21. In Atley v. State of U. P. : 1955CriLJ1653 it was held that the proof of motive merely lends additional support to the finding of the Court that the accused was guilty. Where positive evidence against the accused is clear, cogent and reliable, the question of motive is of no importance. But motive by itself is no evidence of the crime, although it lends support to such evidence. Also see: Gurcharan-singh v. State of Punjab : 1956CriLJ827 .
22. We now proceed to consider the rest of the evidence against accused Onkar. Chandabai (P. W. 1) testified that on the morning of 3rd January, Shashi, a niece of the deceased, had accused Onkar of having a hand in the disappearance of the deceased but the accused remained silent. This statement has been relied upon by the learned Sessions Judge for drawing an inference of guilt against the accused. We do not, however, consider it safe to rely on this part of the evidence because, if the accused Onkar had been suspected on 3rd January, there would have been some mention of such suspicion in the report Ex. P-5 which was lodged on 3rd January at 7-30 p. m. Moreover, the police would have questioned the accused much earlier if there had been any truth in this statement of Chandabai. We, therefore, exclude it from consideration.
23. The only other evidence against him is that on 7-1-1973 on being questioned by the Sub-Inspector Sujansingh (P. W. 23) he furnished the following information to him which was recorded in the memorandum (Ex. P-7). The memorandum contains certain statements which are not admissible in evidence. The admissible portion of the statement is as under:
The fact that the accused made such statement is borne out from the testimony of the Sub-Inspector Sujansingh (P. W. 23) which is duly corroborated by Jivanlal (P. W. 10). The testimony of this witness on this point has been believed by the trial Court and we do not find any good reason to take a contrary view.

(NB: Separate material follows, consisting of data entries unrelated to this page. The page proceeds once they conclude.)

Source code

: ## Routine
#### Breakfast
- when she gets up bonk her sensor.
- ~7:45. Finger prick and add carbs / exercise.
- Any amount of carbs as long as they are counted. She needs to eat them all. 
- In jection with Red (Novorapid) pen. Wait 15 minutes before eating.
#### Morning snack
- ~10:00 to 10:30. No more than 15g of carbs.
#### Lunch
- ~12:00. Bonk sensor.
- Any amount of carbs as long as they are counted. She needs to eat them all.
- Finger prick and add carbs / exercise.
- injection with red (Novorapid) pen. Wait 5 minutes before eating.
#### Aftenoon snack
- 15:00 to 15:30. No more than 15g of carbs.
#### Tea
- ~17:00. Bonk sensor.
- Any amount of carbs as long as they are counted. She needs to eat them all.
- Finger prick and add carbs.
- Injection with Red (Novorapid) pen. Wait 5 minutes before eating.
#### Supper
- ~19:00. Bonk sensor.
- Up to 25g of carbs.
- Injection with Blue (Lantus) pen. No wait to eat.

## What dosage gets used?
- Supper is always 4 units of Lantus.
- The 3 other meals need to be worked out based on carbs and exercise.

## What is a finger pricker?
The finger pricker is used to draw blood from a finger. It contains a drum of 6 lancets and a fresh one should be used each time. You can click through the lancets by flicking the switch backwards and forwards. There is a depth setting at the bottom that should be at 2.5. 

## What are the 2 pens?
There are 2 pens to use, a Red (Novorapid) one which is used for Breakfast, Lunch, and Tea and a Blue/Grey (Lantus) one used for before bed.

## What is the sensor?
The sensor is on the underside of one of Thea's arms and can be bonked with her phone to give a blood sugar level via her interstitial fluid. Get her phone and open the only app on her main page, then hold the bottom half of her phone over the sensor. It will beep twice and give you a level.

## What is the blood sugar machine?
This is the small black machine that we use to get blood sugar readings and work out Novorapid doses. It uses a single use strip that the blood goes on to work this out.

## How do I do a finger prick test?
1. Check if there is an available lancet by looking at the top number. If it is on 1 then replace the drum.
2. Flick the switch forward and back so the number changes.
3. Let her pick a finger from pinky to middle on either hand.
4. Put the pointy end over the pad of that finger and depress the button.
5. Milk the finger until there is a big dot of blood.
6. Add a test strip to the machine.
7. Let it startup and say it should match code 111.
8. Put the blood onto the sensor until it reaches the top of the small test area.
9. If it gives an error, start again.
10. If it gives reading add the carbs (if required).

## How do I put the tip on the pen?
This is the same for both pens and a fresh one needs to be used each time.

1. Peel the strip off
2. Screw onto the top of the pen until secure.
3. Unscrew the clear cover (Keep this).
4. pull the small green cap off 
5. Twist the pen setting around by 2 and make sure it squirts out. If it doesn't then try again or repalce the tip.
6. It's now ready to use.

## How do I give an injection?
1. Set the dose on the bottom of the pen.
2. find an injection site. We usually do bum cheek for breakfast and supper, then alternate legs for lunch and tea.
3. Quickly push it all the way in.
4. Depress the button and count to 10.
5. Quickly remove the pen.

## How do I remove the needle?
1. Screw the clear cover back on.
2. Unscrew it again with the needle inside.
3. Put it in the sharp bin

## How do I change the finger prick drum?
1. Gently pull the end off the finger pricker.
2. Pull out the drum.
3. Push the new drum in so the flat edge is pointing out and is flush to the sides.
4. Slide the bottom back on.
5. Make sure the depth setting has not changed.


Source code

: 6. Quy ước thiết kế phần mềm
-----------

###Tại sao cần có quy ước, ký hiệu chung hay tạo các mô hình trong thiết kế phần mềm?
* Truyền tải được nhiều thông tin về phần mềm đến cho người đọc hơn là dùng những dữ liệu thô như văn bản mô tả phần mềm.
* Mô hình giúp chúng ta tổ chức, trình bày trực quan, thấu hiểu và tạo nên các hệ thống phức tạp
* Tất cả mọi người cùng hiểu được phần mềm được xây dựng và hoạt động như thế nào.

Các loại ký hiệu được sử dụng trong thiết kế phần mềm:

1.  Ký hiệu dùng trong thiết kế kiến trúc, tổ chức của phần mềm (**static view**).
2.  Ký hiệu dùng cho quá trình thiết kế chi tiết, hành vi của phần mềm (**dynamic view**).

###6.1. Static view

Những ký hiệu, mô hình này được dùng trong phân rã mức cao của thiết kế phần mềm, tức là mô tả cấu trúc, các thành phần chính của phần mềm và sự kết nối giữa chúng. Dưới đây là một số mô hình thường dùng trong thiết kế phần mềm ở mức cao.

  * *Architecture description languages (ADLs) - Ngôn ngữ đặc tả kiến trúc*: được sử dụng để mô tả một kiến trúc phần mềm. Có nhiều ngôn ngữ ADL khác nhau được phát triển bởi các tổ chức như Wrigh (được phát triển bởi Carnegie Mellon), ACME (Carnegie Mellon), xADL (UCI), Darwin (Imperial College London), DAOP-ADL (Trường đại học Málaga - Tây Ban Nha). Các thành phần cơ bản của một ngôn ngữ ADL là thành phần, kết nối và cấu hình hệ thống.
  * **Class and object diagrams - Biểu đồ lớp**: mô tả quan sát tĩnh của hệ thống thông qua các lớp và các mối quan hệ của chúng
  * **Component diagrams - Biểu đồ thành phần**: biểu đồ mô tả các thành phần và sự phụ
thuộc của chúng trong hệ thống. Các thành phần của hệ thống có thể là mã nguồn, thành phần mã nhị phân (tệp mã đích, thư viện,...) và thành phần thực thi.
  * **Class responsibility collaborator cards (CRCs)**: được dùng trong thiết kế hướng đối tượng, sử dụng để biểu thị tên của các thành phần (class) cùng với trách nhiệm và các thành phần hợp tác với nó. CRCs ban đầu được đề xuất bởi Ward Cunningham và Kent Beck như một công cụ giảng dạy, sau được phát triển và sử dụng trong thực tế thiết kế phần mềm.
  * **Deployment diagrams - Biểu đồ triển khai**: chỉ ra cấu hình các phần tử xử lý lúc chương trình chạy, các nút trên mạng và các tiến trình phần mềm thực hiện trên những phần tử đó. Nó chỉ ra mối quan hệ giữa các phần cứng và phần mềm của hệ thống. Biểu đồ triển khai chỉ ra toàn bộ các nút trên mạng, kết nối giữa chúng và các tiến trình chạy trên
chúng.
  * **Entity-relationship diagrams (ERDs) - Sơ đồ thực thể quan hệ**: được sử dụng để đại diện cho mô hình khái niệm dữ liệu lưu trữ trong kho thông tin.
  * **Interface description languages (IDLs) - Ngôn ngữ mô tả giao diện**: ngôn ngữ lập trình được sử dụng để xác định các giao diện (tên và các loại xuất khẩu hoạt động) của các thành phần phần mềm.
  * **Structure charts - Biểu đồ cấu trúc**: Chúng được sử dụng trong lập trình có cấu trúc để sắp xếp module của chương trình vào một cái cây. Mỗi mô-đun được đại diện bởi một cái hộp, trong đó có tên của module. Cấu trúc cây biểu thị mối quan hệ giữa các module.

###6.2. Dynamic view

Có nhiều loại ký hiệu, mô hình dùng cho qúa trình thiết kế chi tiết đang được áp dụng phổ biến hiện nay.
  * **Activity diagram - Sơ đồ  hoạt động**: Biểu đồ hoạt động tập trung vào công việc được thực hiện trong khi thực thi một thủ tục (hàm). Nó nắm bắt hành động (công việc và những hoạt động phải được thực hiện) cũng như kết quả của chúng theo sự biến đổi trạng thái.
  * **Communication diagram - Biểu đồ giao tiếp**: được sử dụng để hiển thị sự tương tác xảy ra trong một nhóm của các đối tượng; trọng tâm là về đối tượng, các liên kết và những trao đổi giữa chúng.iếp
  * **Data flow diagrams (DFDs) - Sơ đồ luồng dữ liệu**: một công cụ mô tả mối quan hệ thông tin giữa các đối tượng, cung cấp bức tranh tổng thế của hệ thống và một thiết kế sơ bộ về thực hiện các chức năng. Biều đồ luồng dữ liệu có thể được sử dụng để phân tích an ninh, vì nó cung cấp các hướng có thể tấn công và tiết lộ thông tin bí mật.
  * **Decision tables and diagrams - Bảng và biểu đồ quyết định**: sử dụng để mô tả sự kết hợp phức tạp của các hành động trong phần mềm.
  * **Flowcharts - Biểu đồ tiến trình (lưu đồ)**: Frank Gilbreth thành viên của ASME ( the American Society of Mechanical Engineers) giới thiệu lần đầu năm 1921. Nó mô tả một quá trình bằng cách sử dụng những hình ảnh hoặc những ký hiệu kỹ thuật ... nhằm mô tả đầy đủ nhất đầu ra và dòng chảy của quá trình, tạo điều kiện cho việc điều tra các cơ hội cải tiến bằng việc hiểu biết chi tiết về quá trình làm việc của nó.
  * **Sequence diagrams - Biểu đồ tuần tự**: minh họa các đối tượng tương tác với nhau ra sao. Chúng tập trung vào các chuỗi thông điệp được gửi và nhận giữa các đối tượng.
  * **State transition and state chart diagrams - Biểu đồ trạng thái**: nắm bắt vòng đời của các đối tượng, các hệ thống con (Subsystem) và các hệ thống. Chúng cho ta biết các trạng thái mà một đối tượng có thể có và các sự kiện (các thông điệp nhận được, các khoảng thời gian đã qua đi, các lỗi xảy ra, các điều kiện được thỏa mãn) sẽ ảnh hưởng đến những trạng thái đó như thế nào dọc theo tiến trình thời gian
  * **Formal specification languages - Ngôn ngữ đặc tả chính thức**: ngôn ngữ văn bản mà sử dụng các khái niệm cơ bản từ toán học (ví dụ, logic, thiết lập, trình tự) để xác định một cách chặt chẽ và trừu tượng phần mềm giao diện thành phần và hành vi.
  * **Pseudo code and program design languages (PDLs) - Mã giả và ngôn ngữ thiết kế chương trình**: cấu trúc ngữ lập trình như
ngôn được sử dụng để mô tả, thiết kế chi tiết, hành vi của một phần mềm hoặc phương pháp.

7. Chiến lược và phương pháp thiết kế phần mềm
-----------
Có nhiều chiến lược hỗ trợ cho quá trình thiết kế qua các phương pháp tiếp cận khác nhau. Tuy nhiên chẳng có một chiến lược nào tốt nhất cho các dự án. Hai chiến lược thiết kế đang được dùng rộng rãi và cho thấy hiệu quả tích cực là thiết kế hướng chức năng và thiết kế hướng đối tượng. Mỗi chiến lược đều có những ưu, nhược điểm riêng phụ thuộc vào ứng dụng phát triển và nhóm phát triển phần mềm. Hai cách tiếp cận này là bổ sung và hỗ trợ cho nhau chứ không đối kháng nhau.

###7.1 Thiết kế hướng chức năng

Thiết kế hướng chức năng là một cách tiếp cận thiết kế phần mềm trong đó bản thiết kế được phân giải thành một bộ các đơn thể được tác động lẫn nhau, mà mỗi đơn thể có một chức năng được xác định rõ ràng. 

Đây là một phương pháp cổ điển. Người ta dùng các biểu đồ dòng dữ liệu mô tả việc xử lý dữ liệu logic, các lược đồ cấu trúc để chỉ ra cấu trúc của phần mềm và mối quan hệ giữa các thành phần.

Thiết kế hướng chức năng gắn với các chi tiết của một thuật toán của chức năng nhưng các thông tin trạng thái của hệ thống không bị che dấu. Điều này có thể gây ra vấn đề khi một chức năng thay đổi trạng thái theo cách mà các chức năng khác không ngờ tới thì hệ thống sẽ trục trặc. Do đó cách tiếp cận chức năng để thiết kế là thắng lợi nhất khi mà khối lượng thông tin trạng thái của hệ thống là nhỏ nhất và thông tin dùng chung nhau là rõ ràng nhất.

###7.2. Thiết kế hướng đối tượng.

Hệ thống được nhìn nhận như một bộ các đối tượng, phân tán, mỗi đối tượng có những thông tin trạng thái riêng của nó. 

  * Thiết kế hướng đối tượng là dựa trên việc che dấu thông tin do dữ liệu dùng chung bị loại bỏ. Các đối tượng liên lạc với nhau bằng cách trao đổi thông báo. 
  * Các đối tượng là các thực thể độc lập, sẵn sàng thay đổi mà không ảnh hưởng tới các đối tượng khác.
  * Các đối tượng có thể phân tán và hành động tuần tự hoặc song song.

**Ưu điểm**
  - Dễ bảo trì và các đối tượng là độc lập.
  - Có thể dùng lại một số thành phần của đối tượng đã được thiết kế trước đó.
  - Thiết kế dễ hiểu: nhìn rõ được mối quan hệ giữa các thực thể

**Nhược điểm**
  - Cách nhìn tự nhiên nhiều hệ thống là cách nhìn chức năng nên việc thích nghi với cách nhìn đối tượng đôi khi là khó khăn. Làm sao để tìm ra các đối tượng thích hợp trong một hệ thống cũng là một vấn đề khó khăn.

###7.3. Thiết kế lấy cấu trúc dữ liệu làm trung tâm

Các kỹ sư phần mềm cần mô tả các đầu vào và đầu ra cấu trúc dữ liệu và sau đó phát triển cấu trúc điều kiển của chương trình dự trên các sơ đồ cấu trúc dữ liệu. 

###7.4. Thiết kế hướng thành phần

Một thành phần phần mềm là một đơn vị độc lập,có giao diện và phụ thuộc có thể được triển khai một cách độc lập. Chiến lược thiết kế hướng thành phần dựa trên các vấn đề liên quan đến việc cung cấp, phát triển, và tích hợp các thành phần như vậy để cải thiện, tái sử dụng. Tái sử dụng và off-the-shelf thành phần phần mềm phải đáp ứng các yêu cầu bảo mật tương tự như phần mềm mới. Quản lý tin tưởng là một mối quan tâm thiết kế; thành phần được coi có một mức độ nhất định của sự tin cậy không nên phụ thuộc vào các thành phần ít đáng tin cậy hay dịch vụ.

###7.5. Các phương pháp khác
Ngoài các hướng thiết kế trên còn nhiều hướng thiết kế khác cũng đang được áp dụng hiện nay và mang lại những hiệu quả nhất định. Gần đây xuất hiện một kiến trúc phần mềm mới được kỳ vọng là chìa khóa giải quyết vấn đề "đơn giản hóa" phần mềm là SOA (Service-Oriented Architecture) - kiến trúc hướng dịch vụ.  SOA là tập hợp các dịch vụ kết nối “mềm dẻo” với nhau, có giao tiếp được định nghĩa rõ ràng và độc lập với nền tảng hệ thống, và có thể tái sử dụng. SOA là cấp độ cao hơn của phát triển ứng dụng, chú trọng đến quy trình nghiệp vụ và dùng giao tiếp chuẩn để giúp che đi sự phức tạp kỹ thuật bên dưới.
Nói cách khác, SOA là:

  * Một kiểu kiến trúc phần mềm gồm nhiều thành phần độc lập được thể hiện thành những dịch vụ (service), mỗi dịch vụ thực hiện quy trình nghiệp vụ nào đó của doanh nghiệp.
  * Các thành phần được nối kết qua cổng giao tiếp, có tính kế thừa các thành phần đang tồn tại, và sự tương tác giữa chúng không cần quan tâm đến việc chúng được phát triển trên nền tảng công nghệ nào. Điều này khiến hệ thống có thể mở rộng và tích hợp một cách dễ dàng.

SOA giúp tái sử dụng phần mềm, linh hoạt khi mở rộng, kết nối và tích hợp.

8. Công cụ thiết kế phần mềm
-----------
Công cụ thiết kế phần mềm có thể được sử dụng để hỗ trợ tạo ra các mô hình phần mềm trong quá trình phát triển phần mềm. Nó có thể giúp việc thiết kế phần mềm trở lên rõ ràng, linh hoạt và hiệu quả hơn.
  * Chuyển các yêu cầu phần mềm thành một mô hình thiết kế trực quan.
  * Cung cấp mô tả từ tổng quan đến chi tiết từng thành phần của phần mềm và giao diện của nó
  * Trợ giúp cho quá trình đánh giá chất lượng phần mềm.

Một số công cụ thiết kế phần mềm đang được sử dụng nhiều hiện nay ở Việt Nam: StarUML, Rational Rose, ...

24. Learned Counsel for the appellant vigorously assailed the fairness of the investigation in this case. He contended that it was Gokulchand, the elder brother of the deceased who really stood to gain by the death of his younger brother and, therefore, there are reasonable grounds to suspect that he had a hand in this murder. He further went on to urge in this connection that the indifference shown by Gokulchand when the deceased disappeared and the fact that he did not take any steps to trace him or to make a report to the police further go to strengthen this suspicion. According to the learned Counsel, he seems to have influenced the police so as to rope in these accused persons and thus to get himself exonerated of the charge. We have given our anxious consideration to these submissions. From the evidence on record it does appear that Gokulchand, the brother of the deceased, did not take any prompt steps either to trace the deceased or to report the matter to the police but we do not find any justification for drawing any adverse inference against him from this circumstance alone. The deceased was an advocate and his brother could very well be under the impression that he had gone somewhere in connection with his duties. He had no reason to suspect that he was the victim of any mishap. The wife of the deceased also did not imagine any such mishap and she appears to have gone to Jabalpur just to find out from her brother if her husband had gone there. In these circumstances the conduct of the brother of the deceased cannot be said to be suspicious. It may be that he stands to gain by the death of the deceased; but merely on this ground it would be preposterous to draw any inference of fratricide against him. We do not also find any material on record to suggest that the police was influenced by him or that the investigation was not fair. It may be possible to find fault with the investigation here and there; but that is another matter.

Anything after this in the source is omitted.